▶ _Supplied information_
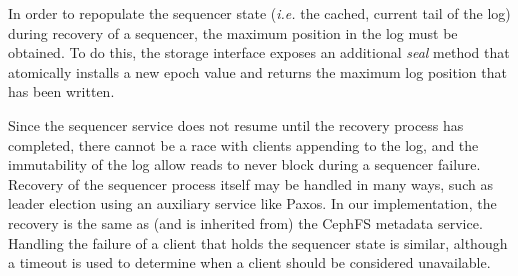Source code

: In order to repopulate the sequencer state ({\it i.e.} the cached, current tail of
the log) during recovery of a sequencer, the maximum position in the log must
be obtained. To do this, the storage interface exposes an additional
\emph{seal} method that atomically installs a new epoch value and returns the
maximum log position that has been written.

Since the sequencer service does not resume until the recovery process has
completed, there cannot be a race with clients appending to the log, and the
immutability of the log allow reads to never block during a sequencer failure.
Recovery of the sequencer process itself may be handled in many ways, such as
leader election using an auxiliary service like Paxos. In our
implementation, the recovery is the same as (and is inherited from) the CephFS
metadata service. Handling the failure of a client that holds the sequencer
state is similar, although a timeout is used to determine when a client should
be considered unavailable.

* * *

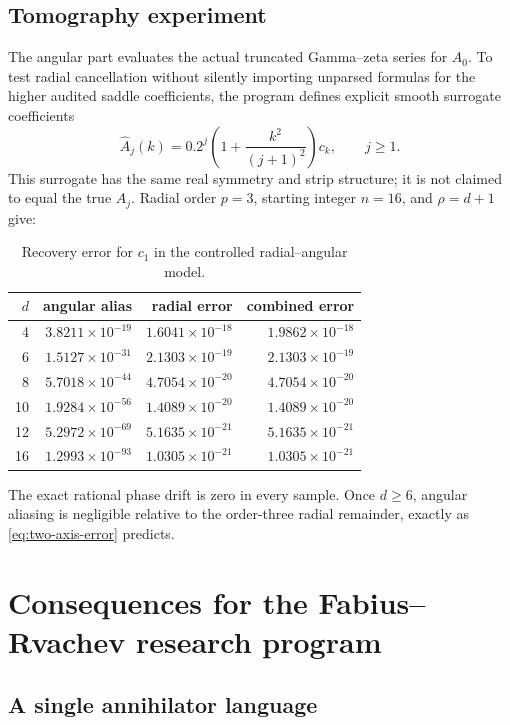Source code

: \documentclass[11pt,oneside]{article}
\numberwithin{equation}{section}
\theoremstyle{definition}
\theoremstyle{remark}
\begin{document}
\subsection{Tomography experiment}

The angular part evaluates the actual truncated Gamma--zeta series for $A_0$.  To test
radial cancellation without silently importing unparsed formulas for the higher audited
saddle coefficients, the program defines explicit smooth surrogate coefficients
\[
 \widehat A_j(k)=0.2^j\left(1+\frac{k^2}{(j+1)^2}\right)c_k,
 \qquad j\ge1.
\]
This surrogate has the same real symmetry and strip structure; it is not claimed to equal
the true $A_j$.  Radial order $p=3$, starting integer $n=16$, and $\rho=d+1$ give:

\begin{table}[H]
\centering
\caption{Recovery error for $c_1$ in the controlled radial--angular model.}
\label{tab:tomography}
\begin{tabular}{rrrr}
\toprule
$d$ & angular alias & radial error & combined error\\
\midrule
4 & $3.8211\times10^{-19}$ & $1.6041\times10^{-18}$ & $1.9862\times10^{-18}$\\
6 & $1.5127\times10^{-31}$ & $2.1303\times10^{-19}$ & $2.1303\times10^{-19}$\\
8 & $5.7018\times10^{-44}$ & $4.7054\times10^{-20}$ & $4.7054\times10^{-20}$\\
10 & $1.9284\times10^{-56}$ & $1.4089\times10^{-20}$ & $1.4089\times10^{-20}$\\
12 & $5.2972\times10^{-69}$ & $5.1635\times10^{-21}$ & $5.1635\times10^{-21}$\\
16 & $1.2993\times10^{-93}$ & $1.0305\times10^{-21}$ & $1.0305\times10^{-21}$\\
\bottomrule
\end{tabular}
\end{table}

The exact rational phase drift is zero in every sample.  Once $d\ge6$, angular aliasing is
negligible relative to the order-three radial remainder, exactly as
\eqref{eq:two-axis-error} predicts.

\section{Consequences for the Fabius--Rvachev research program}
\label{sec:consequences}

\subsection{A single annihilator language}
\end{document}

---

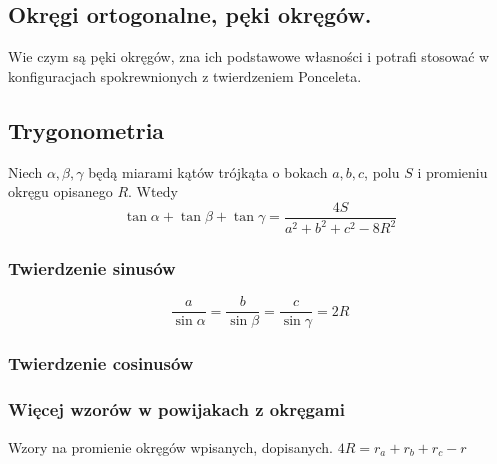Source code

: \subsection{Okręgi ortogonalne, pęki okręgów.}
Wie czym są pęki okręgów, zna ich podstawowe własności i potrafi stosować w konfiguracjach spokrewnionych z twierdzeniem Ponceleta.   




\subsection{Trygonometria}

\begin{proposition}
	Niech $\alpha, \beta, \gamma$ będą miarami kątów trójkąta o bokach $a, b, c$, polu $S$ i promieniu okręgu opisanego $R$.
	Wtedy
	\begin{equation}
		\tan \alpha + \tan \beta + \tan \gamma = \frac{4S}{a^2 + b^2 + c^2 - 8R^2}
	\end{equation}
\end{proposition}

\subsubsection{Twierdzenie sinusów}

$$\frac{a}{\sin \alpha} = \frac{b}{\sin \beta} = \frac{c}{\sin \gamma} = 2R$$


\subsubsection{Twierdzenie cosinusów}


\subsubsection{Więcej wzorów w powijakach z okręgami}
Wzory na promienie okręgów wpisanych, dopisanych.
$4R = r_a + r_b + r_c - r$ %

▶ _Required action_
Every line of the listing that holds the word "sequencer" is to be found and copied.

▶ _Response to the task_
: In order to repopulate the sequencer state ({\it i.e.} the cached, current tail of
the log) during recovery of a sequencer, the maximum position in the log must
Since the sequencer service does not resume until the recovery process has
immutability of the log allow reads to never block during a sequencer failure.
Recovery of the sequencer process itself may be handled in many ways, such as
metadata service. Handling the failure of a client that holds the sequencer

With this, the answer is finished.